(openPR) Inwieweit eine gesunde Darmflora Magen-Darm-Beschwerden wie dem Reizdarmsyndrom oder Colitis ulcerosa vorbeugt, ist unklar. Es gilt: Die Wechselwirkungen innerhalb der Darmflora sind noch nicht ausreichend erforscht, weswegen einige Ergebnisse vage bleiben. Es scheint allerdings, dass eine gesunde Darmflora die Lebensqualität positiv beeinflusst.

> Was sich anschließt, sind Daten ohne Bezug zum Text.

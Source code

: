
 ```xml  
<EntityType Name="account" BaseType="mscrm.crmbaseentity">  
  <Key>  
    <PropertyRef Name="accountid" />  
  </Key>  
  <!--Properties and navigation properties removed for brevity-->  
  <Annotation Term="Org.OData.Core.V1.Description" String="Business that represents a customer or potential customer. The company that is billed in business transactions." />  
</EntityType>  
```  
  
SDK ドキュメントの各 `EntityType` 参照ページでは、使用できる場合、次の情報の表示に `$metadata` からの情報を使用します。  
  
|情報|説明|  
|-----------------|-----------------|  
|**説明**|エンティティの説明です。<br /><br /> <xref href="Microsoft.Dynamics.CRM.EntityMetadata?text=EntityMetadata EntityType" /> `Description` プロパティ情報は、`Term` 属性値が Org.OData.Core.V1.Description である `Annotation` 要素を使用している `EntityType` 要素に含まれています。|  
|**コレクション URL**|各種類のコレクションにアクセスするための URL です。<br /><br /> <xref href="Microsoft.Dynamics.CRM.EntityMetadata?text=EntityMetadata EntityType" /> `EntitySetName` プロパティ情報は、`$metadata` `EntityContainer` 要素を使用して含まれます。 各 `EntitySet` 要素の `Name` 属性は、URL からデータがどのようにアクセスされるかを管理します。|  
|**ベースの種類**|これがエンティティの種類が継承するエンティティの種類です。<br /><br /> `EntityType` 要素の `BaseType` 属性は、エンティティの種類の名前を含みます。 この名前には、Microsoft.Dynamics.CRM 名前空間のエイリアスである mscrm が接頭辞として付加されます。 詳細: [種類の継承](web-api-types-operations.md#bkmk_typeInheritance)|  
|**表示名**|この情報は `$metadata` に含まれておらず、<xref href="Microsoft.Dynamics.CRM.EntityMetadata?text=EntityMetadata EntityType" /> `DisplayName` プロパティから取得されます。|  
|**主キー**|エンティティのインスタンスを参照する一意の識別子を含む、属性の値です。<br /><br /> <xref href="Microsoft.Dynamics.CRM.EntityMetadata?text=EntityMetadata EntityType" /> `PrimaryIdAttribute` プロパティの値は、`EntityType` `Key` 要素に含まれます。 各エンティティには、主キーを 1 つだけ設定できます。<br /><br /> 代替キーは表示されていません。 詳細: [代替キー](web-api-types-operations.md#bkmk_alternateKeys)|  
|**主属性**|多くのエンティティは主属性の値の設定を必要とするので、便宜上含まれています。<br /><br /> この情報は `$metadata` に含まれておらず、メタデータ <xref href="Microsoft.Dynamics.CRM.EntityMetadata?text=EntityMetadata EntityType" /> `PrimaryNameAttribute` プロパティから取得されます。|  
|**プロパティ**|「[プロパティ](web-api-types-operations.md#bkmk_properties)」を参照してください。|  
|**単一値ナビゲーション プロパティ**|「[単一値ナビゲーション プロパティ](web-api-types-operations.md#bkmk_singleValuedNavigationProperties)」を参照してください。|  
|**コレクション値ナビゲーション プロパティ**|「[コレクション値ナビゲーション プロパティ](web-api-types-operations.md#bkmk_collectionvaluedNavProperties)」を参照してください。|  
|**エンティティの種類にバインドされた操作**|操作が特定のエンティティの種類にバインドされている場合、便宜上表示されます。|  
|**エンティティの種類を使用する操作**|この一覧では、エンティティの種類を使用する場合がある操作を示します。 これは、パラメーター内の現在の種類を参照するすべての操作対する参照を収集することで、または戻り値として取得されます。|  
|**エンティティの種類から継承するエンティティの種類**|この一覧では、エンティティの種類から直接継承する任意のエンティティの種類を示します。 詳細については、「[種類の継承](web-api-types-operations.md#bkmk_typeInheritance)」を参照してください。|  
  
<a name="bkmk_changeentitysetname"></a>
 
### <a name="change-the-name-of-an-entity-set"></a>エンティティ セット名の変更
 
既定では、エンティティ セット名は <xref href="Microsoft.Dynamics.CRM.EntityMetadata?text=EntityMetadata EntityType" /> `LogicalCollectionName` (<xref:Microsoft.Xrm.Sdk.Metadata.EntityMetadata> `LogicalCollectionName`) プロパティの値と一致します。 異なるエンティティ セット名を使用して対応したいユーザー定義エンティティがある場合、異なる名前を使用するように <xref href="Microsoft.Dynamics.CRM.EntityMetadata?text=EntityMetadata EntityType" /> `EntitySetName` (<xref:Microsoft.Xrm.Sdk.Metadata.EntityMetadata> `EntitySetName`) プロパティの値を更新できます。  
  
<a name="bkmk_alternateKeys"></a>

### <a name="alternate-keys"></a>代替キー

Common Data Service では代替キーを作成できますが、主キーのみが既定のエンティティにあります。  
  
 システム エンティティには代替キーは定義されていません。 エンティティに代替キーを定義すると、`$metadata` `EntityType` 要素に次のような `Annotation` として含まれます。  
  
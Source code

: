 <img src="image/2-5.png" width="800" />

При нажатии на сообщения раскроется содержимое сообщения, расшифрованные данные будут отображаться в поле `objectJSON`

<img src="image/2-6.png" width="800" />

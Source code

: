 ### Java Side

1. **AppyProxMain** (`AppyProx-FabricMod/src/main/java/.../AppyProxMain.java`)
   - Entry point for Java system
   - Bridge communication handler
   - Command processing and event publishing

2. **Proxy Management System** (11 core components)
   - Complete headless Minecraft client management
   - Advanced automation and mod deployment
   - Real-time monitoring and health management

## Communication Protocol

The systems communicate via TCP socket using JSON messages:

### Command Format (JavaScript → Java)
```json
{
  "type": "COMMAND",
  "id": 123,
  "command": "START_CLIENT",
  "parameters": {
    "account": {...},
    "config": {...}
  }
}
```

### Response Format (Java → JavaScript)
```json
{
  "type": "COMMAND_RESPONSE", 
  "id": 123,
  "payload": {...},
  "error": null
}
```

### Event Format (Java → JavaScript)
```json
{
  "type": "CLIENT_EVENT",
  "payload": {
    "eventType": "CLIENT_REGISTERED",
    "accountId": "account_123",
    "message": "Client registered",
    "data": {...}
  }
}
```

Die Darmflora: Aufbau und Stabilität
Der Begriff "Darmflora" umfasst alle hauptsächlich im Dickdarm vorhandenen Mikroorganismen. Die etwa 400 Bakterienstämme bilden dort ein eigenständiges System, hauptsächlich bestehend aus Bacillus-, Bacteroides-, Enterobactericae- und Enterokokkus-Bakterien. Eine unbeeinträchtigte Darmflora unterstützt das Immunsystem, die Energieaufnahme der Darmschleimhaut, die Verdauung, den Nährstoffhaushalt und einen stabilen und niedrigen Cholesterinspiegel.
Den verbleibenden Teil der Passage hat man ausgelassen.